* **Task directions**
Copy each line of the data below in which the word "SFTP" can be found.

BEGIN Source records

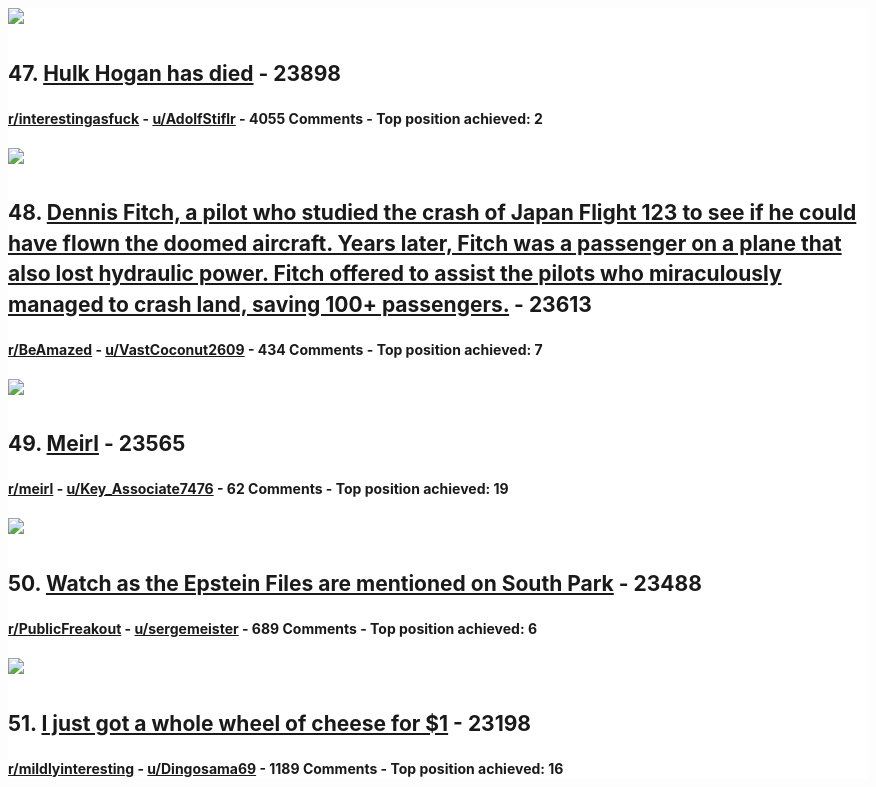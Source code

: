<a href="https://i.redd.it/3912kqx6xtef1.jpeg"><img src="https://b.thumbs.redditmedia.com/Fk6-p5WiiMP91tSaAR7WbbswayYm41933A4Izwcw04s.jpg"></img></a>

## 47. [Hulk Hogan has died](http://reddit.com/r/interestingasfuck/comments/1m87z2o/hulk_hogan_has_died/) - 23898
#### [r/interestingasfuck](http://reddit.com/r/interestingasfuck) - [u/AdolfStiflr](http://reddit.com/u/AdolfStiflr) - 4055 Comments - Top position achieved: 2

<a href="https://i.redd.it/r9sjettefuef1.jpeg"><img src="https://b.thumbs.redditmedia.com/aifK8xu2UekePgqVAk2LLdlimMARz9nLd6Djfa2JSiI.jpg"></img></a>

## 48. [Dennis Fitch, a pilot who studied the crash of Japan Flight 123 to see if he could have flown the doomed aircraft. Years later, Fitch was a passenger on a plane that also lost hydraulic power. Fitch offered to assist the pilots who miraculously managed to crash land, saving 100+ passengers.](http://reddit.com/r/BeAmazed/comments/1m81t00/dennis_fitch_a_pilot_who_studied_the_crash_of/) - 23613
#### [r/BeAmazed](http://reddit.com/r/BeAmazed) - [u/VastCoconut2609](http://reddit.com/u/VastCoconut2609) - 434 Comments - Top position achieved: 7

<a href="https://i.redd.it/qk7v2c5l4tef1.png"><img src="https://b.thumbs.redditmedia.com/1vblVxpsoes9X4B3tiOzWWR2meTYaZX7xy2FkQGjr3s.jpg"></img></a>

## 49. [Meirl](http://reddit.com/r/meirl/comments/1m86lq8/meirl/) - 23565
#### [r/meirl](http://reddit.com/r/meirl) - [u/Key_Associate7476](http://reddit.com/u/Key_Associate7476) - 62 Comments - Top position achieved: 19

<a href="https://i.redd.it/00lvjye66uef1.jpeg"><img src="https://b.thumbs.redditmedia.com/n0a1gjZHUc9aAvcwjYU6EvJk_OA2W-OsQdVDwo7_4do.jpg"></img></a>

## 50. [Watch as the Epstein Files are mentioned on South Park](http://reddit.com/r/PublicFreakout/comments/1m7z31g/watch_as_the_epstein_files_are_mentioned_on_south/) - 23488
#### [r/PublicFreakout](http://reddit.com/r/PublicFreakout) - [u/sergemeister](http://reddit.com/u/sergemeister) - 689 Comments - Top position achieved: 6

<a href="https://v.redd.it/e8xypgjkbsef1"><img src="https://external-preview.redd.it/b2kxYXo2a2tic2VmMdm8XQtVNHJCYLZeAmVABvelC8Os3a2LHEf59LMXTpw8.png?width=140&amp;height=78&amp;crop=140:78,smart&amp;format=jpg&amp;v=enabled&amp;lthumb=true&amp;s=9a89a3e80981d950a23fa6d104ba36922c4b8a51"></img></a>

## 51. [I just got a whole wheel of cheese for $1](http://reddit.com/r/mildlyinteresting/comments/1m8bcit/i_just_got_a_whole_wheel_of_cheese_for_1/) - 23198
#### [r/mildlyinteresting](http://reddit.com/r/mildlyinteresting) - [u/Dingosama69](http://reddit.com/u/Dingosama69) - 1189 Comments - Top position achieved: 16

END Source records
BEGIN Source records

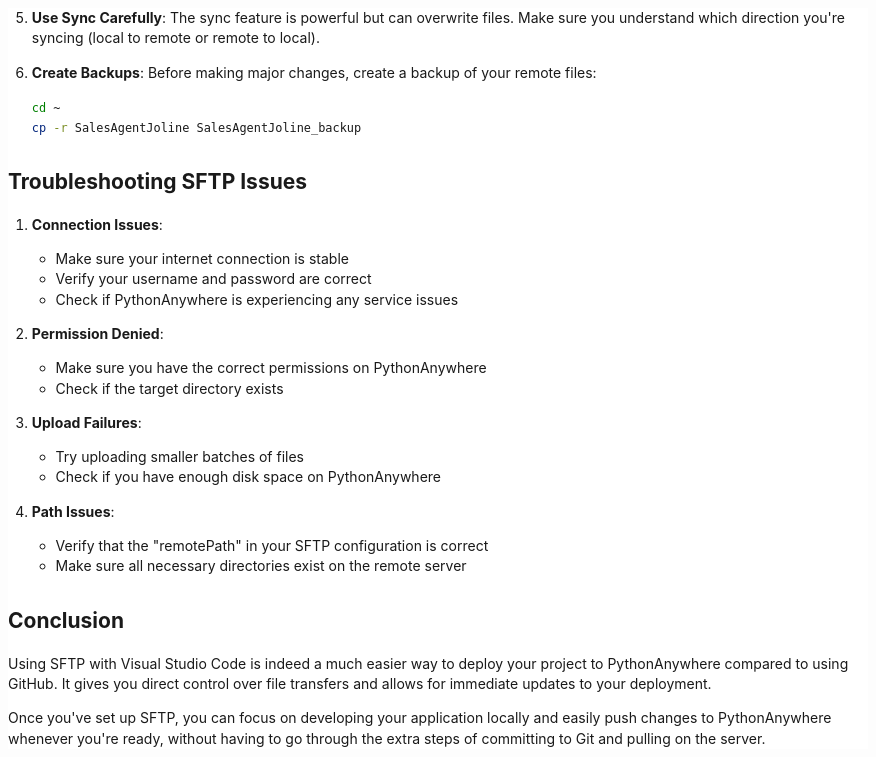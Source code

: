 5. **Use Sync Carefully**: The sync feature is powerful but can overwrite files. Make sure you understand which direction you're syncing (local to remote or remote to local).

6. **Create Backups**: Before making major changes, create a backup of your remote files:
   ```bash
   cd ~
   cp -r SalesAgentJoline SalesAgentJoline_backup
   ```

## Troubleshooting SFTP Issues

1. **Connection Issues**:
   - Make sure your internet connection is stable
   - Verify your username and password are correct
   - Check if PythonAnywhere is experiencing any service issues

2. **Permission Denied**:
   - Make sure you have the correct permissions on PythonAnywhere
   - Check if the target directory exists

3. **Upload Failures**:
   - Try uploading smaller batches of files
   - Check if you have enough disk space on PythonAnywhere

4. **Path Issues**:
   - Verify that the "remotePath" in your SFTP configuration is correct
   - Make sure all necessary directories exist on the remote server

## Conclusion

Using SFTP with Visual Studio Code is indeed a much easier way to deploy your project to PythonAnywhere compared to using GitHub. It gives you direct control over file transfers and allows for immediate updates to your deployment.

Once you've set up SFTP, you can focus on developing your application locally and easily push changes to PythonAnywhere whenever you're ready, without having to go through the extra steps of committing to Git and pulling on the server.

END Source records

* **Exercise response**
## Troubleshooting SFTP Issues
   - Verify that the "remotePath" in your SFTP configuration is correct
Using SFTP with Visual Studio Code is indeed a much easier way to deploy your project to PythonAnywhere compared to using GitHub. It gives you direct control over file transfers and allows for immediate updates to your deployment.
Once you've set up SFTP, you can focus on developing your application locally and easily push changes to PythonAnywhere whenever you're ready, without having to go through the extra steps of committing to Git and pulling on the server.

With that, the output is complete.